Saved data entries –
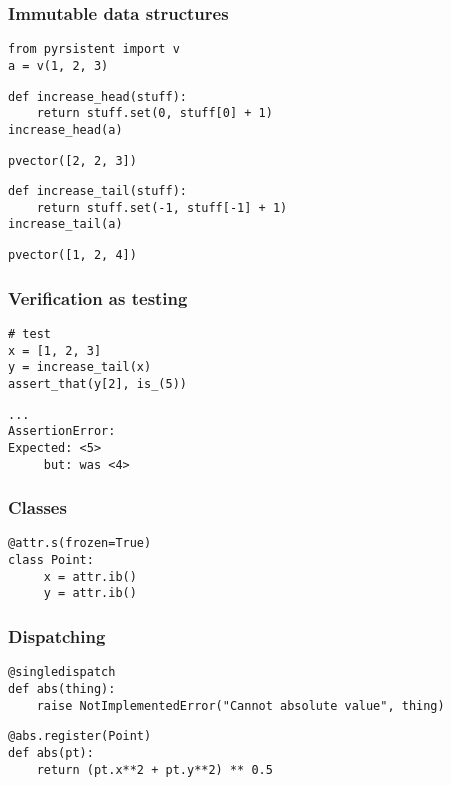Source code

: \begin{frame}[fragile]
\frametitle{Immutable data structures}

\begin{lstlisting}[frame=single]
from pyrsistent import v
a = v(1, 2, 3)
\end{lstlisting}

\begin{lstlisting}[frame=single]
def increase_head(stuff):
    return stuff.set(0, stuff[0] + 1)
increase_head(a)
\end{lstlisting}

\begin{lstlisting}[frame=single]
pvector([2, 2, 3])
\end{lstlisting}

\begin{lstlisting}[frame=single]
def increase_tail(stuff):
    return stuff.set(-1, stuff[-1] + 1)
increase_tail(a)
\end{lstlisting}

\begin{lstlisting}[frame=single]
pvector([1, 2, 4])
\end{lstlisting}

\end{frame}

\begin{frame}[fragile]
\frametitle{Verification as testing}

\begin{lstlisting}[frame=single]
# test
x = [1, 2, 3]
y = increase_tail(x)
assert_that(y[2], is_(5))
\end{lstlisting}

\begin{lstlisting}[frame=single]
...
AssertionError: 
Expected: <5>
     but: was <4>
\end{lstlisting}

\end{frame}

\begin{frame}[fragile]
\frametitle{Classes}

\begin{lstlisting}[frame=single]
@attr.s(frozen=True)
class Point:
     x = attr.ib()
     y = attr.ib()
\end{lstlisting}


\end{frame}

\begin{frame}[fragile]
\frametitle{Dispatching}

\begin{lstlisting}[frame=single]
@singledispatch
def abs(thing):
    raise NotImplementedError("Cannot absolute value", thing)
\end{lstlisting}

\begin{lstlisting}[frame=single]
@abs.register(Point)
def abs(pt):
    return (pt.x**2 + pt.y**2) ** 0.5
\end{lstlisting}

\end{frame}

What the task requires – Line count for "frametitle": count the lines of the records above that contain it and give only the number.

Written reply – 4